Is the empty can exercise good for RC rehab?
- no. thought to be good for supraspinatus activation, but it’s not worth the IR and anterior tipping created in teh scapula
Scapular stabilizer strength typically focuses on which muscles?
- lower trap
- serratus anterior
What two movements are emphasized with scapular therex in the early stages?

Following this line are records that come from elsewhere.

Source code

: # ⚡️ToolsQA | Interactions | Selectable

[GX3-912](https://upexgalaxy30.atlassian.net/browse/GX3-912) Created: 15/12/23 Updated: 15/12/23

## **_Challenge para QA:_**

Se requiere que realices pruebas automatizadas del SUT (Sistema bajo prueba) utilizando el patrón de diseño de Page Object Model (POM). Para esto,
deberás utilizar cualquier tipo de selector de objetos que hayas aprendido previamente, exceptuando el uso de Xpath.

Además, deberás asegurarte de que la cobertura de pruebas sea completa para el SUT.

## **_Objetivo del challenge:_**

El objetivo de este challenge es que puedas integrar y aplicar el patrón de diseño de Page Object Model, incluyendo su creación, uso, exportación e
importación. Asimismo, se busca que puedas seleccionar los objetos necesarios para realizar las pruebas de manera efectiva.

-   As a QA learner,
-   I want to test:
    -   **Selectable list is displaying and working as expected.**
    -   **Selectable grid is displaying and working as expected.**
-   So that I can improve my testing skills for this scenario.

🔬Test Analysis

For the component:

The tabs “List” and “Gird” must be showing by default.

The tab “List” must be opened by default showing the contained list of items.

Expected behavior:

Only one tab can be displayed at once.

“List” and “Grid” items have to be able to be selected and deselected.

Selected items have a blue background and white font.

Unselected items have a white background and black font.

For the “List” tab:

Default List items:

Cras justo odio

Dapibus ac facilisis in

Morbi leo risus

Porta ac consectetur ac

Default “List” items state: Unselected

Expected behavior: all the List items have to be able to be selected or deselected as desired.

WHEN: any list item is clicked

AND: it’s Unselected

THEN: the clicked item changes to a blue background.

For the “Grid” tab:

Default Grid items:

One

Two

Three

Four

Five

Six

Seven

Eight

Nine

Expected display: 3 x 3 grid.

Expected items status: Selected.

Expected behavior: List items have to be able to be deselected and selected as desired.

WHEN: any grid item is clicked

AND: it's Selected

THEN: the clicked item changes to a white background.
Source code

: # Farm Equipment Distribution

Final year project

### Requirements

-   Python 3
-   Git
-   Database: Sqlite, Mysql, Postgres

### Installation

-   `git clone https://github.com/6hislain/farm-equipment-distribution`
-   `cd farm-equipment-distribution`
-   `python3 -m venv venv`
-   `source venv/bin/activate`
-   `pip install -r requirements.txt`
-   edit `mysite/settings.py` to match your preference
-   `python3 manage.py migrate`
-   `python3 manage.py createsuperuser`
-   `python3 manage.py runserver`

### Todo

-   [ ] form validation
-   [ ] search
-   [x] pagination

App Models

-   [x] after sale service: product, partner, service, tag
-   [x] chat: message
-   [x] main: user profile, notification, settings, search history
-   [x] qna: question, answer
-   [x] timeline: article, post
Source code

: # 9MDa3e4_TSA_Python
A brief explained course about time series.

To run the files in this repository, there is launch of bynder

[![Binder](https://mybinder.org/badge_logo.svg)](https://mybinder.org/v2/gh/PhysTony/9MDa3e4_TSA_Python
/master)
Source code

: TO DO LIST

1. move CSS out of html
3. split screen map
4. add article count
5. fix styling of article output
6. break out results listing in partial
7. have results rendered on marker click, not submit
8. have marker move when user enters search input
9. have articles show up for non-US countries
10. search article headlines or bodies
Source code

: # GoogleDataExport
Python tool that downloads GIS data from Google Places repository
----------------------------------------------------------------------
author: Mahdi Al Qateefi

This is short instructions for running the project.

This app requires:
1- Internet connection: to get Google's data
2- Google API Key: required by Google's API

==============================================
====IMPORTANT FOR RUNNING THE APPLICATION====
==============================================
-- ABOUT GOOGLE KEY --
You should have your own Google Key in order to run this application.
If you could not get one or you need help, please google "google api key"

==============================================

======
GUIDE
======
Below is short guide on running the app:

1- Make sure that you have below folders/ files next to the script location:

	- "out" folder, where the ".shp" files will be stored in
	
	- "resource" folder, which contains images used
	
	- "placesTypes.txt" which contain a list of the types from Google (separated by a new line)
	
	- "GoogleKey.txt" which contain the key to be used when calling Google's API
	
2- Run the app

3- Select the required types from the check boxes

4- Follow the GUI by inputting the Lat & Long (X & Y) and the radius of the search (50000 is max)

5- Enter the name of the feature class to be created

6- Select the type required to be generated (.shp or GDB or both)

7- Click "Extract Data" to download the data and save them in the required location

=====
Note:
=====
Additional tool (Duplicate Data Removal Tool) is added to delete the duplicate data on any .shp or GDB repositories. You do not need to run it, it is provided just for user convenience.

- ER and scapular retraction
What can be added to scapular elevation to maximize lower and middle trap activation?
- ER resistance w/ band
- UT is otherwise the max contributer to trap contraction
What is the range of post-op strength deficits following RC repair?
- 10-30% deficits
What RC musculature is most likely to be deficient following post-op rehab for RC repair?
- posterior musculature, despite the emphasis on ER in rehab
When is it appropriate to begin isometrics for RC repair?
- can begin within the first two weeks; as early as immediately
- ….this all depends on the surgeon’s protocol
When can resisted biceps/triceps curls begin post RC repair?
- as early as 3-6 weeks as long as the GH joint is in a supported position
When can active scapular exercise begin (beyond sidelying) post RC repair?
- as early as 3-6 weeks
When can isotonic resistance exercise usually begin post RC repair?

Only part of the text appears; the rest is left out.